Productrice déléguée à la matinale des samedis sur France Culture, Pauline Chanu a plus d’un tour dans sa besace de documentariste radio. Elle le montre encore aujourd’hui avec sa série « Les Fantômes de l’hystérie. Histoire d’une parole confisquée ». En quatre épisodes riches et édifiants, elle raconte l’histoire, longue (puisqu’elle commence à l’Antiquité) et violente des persistances de l’hystérie, qui « continue de nourrir la misogynie et de hanter la médecine, la psychiatrie, la psychanalyse, la politique, la justice et nos représentations ».

Episode 1 : « La matrice du mal ». C’est l’histoire d’un terme mal défini. C’est l’histoire de tous les traitements et remèdes violents qui, sous couvert de ce mot, ont été imposés aux femmes et qui vont de l’assignation au mariage à l’enfermement en passant par des interventions sur le clitoris et les ovaires. C’est l’histoire de toutes celles dont les douleurs n’ont pas été entendues. C’est aussi l’histoire de cette femme qui témoigne et raconte que ce terme lui a valu sept ans d’errance diagnostique avant d’être finalement reconnue épileptique.

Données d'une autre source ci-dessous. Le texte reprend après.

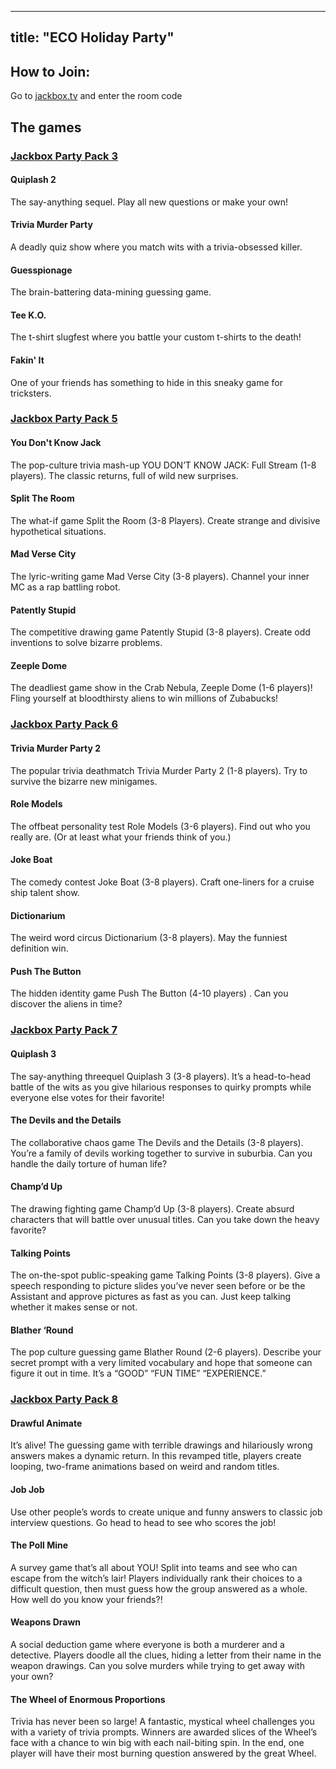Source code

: 
---
title: "ECO Holiday Party"
---

## How to Join:

Go to [jackbox.tv](jackbox.tv) and enter the room code

## The games

### [Jackbox Party Pack 3](https://www.jackboxgames.com/party-pack-three/)

#### Quiplash 2

The say-anything sequel. Play all new questions or make your own!

#### Trivia Murder Party

A deadly quiz show where you match wits with a trivia-obsessed killer.

#### Guesspionage

The brain-battering data-mining guessing game.

#### Tee K.O.

The t-shirt slugfest where you battle your custom t-shirts to the death!

#### Fakin' It

One of your friends has something to hide in this sneaky game for tricksters.


### [Jackbox Party Pack 5](https://www.jackboxgames.com/party-pack-five/)

#### You Don't Know Jack

The pop-culture trivia mash-up YOU DON’T KNOW JACK: Full Stream (1-8 players). The classic returns, full of wild new surprises.

#### Split The Room

The what-if game Split the Room (3-8 Players). Create strange and divisive hypothetical situations.

#### Mad Verse City

The lyric-writing game Mad Verse City (3-8 players). Channel your inner MC as a rap battling robot.

#### Patently Stupid

The competitive drawing game Patently Stupid (3-8 players). Create odd inventions to solve bizarre problems.

#### Zeeple Dome

The deadliest game show in the Crab Nebula, Zeeple Dome (1-6 players)! Fling yourself at bloodthirsty aliens to win millions of Zubabucks!


### [Jackbox Party Pack 6](https://www.jackboxgames.com/party-pack-six/)


#### Trivia Murder Party 2

The popular trivia deathmatch Trivia Murder Party 2 (1-8 players). Try to survive the bizarre new minigames.

#### Role Models

The offbeat personality test Role Models (3-6 players). Find out who you really are. (Or at least what your friends think of you.)

#### Joke Boat

The comedy contest Joke Boat (3-8 players). Craft one-liners for a cruise ship talent show.

#### Dictionarium

The weird word circus Dictionarium (3-8 players). May the funniest definition win.

#### Push The Button

The hidden identity game Push The Button (4-10 players) . Can you discover the aliens in time?

### [Jackbox Party Pack 7](https://www.jackboxgames.com/party-pack-seven/)

#### Quiplash 3

The say-anything threequel Quiplash 3 (3-8 players). It’s a head-to-head battle of the wits as you give hilarious responses to quirky prompts while everyone else votes for their favorite!

#### The Devils and the Details

The collaborative chaos game The Devils and the Details (3-8 players). You’re a family of devils working together to survive in suburbia. Can you handle the daily torture of human life?

#### Champ’d Up

The drawing fighting game Champ’d Up (3-8 players). Create absurd characters that will battle over unusual titles. Can you take down the heavy favorite?

#### Talking Points

The on-the-spot public-speaking game Talking Points (3-8 players). Give a speech responding to picture slides you’ve never seen before or be the Assistant and approve pictures as fast as you can. Just keep talking whether it makes sense or not.

#### Blather ‘Round

The pop culture guessing game Blather Round (2-6 players). Describe your secret prompt with a very limited vocabulary and hope that someone can figure it out in time. It’s a “GOOD” “FUN TIME” “EXPERIENCE.”

### [Jackbox Party Pack 8](https://www.jackboxgames.com/party-pack-eight/)

#### Drawful Animate

It’s alive! The guessing game with terrible drawings and hilariously wrong answers makes a dynamic return. In this revamped title, players create looping, two-frame animations based on weird and random titles.

#### Job Job

Use other people’s words to create unique and funny answers to classic job interview questions. Go head to head to see who scores the job!

#### The Poll Mine

A survey game that’s all about YOU! Split into teams and see who can escape from the witch’s lair! Players individually rank their choices to a difficult question, then must guess how the group answered as a whole. How well do you know your friends?!

#### Weapons Drawn

A social deduction game where everyone is both a murderer and a detective. Players doodle all the clues, hiding a letter from their name in the weapon drawings. Can you solve murders while trying to get away with your own?

#### The Wheel of Enormous Proportions

Trivia has never been so large! A fantastic, mystical wheel challenges you with a variety of trivia prompts. Winners are awarded slices of the Wheel’s face with a chance to win big with each nail-biting spin. In the end, one player will have their most burning question answered by the great Wheel.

A l’épisode suivant, Pauline Chanu revient sur la prise en charge des « hystériques » par la psychiatrie et la psychanalyse au XIXe (par le professeur Charcot et Freud) puis au XXe siècle, et c’est aussi passionnant qu’édifiant. L’épisode 3 rappelle comment la stigmatisation des femmes comme « hystériques » est une constante de la rhétorique antiféministe. Et de repasser un extrait du débat du second tour de la présidentielle en 2007 entre Nicolas Sarkozy et Ségolène Royal à laquelle le candidat de droite lance : « Calmez-vous. »

Parole et censure

Au dernier épisode, alors que sont convoquées Sylvia Plath, Anne Sexton ou encore Camille Claudel, l’écrivaine Hélène Frappat décortique le film Gaslight, réalisé par George Cukor en 1944, dans lequel un homme accuse sa femme de perdre la tête et arrive à l’en faire douter. Car, et c’est la question que Pauline Chanu pose alors : comment cesser de croire à ces fictions et sortir de la maison hantée ?

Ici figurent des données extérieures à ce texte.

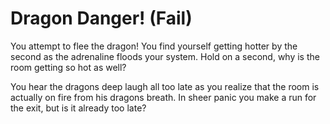 # Dragon Danger! (Fail)

You attempt to flee the dragon! You find yourself getting hotter by the second as the adrenaline floods your system. Hold on a second, why is the room getting so hot as well?

You hear the dragons deep laugh all too late as you realize that the room is actually on fire from his dragons breath. In sheer panic you make a run for the exit, but is it already too late?

<!-- _Die._

_Die._ -->
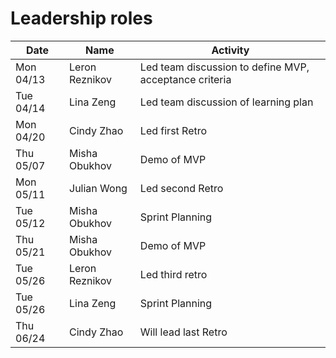 # Leadership roles

| Date      | Name           | Activity                                               |
| --------- | -------------- | ------------------------------------------------------ |
| Mon 04/13 | Leron Reznikov | Led team discussion to define MVP, acceptance criteria |
| Tue 04/14 | Lina Zeng      | Led team discussion of learning plan                   |
| Mon 04/20 | Cindy Zhao     | Led first Retro                                        |
| Thu 05/07 | Misha Obukhov  | Demo of MVP                                            |
| Mon 05/11 | Julian Wong    | Led second Retro                                       |
| Tue 05/12 | Misha Obukhov  | Sprint Planning                                        |
| Thu 05/21 | Misha Obukhov  | Demo of MVP                                            |
| Tue 05/26 | Leron Reznikov | Led third retro                                        |
| Tue 05/26 | Lina Zeng      | Sprint Planning                                        |
| Thu 06/24 | Cindy Zhao     | Will lead last Retro                                   |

Pour cette série, sur laquelle elle a commencé à travailler il y a un peu plus d’un an, Pauline Chanu a fait appel à de nombreux médecins, aux historiennes Nicole Edelman (autrice des Métamorphoses de l’hystérique. Du début du XIXe siècle à la Grande Guerre, La Découverte, 2003) et Yannick Ripa (autrice notamment de La Ronde des folles. Femme, folie et enfermement au XIXe siècle, Aubier, 1985) ou encore à la parole du docteur en sociologie Pierre-Guillaume Prigent.

« Je pense que ce qui m’intéresse, c’est la question de la prise de parole, les conditions pour que cette parole soit entendue et crue, la censure et l’autocensure. Et l’hystérie, c’est précisément la question de la censure, de la parole confisquée », ajoute Pauline Chanu qui a récemment signé un documentaire sur Olympe de Gouges et est l’une des coautrices de la série Laisse parler les femmes.

Disons enfin que ce documentaire est particulièrement bien mis en ondes par Annabelle Brouard, que le tissage entre les témoignages, interviews et lectures (notamment du texte de Monique Wittig, Les Guérillères, éd. de Minuit, 1969) est très réussi.

Les Fantômes de l’hystérie, de Pauline Chanu, réalisé par Annabelle Brouard (Fr., 2023, 4 X 57 min). A retrouver dans LSD La série documentaire sur France Culture et sur toutes les plates-formes d’écoute habituelles.